(Collected data)

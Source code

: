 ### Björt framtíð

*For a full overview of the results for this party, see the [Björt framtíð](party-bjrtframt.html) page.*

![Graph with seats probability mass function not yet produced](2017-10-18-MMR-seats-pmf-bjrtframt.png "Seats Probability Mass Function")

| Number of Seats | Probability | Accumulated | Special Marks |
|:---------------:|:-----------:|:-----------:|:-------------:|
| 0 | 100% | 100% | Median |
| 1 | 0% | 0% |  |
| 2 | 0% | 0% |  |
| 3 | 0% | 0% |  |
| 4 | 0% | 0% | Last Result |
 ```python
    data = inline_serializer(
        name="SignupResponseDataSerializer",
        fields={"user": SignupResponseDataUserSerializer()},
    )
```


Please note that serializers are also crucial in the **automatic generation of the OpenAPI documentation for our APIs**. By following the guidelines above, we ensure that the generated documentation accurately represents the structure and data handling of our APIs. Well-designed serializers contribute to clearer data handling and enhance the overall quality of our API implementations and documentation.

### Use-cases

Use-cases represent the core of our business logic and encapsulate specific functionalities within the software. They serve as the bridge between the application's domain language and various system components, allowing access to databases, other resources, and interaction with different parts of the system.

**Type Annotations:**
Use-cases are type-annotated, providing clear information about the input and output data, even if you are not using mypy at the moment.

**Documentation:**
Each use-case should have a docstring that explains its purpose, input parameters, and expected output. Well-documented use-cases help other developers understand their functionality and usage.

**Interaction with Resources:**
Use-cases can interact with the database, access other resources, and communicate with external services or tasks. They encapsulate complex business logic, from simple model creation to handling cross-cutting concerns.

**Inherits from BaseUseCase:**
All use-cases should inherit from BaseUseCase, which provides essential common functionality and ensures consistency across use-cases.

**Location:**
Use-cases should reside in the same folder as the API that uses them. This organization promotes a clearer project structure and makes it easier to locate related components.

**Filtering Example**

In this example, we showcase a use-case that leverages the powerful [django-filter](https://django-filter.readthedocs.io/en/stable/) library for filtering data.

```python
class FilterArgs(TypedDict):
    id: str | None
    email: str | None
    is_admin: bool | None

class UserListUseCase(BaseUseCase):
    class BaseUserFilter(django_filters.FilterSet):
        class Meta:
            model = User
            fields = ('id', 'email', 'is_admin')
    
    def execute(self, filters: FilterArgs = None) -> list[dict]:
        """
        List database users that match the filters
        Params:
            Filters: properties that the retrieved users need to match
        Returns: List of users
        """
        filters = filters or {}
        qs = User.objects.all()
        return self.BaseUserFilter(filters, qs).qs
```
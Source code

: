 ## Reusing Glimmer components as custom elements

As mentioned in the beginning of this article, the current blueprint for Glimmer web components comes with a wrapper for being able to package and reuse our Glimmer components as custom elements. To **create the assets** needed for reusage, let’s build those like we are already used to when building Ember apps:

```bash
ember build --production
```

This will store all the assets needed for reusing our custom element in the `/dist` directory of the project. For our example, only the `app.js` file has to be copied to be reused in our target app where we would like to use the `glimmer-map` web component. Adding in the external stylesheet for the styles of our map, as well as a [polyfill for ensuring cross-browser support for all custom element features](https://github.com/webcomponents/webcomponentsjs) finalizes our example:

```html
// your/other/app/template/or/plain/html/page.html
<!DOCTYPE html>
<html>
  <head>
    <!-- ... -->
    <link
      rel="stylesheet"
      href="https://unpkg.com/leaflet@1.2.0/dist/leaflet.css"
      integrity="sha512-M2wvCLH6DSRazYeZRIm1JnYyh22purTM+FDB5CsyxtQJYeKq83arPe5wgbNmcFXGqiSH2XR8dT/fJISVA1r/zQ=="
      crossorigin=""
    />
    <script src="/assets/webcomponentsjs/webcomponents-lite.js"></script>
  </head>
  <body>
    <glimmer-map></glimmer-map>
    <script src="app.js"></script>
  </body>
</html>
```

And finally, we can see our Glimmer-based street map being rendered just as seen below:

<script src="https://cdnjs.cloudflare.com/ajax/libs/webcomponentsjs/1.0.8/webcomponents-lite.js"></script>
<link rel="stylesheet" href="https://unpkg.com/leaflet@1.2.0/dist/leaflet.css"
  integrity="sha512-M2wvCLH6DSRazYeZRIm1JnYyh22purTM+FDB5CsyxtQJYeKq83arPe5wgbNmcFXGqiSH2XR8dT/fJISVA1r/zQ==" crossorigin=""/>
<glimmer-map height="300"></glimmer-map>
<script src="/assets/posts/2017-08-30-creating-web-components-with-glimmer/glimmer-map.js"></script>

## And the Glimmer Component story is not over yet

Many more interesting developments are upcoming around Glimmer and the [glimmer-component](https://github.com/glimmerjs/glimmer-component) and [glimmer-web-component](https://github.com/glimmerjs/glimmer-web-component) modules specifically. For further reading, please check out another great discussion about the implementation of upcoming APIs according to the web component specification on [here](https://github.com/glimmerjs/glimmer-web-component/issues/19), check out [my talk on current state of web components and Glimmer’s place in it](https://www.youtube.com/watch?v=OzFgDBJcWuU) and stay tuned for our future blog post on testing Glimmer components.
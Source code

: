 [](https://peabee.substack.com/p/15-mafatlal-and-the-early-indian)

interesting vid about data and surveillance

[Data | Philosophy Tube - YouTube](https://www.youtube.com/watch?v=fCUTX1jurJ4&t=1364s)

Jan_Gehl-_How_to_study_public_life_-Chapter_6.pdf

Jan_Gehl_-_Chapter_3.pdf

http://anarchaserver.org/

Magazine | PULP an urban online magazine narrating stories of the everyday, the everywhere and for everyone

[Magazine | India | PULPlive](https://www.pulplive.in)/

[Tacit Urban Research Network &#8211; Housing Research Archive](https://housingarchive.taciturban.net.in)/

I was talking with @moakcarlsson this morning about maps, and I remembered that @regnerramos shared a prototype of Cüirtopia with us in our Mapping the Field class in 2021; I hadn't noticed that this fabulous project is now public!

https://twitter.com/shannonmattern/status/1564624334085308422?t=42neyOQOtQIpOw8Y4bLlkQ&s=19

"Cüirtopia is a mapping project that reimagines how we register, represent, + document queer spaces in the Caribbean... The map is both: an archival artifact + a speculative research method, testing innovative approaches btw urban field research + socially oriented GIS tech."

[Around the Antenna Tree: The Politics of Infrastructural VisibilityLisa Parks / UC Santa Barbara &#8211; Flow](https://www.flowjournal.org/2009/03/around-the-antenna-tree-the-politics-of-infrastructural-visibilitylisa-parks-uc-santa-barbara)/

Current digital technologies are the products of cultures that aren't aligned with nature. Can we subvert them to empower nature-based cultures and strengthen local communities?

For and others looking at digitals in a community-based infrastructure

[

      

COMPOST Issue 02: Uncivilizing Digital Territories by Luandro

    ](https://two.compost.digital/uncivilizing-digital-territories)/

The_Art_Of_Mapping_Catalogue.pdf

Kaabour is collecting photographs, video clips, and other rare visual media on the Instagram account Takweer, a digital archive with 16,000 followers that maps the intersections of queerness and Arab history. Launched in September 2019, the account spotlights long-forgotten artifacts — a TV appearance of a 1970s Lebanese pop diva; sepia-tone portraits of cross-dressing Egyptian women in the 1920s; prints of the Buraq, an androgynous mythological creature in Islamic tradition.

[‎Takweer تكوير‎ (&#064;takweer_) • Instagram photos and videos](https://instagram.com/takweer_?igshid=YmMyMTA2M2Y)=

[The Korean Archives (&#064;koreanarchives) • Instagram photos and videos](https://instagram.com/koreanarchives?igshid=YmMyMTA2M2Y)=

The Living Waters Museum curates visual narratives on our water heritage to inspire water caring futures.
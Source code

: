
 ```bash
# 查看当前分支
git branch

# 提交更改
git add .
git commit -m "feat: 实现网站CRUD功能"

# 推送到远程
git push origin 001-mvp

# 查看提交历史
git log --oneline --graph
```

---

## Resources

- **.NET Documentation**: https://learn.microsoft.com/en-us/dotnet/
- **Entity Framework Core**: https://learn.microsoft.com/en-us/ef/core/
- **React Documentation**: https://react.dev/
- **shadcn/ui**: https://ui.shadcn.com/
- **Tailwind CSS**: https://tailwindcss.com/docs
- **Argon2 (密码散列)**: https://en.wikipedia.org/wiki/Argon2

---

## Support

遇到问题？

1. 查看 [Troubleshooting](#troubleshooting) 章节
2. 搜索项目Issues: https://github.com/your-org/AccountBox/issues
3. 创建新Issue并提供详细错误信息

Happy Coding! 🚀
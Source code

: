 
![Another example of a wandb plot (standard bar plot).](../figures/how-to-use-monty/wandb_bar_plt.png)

TASK OBJECTIVE: Copy out the lines beginning at the one that contains "1. 查看 [Troubleshooting](#troubleshooting) 章节". Stop at the final line of the data, and include it.

RESPONSE AREA:
1. 查看 [Troubleshooting](#troubleshooting) 章节
2. 搜索项目Issues: https://github.com/your-org/AccountBox/issues
3. 创建新Issue并提供详细错误信息

Happy Coding! 🚀
Source code

: 
![Another example of a wandb plot (standard bar plot).](../figures/how-to-use-monty/wandb_bar_plt.png)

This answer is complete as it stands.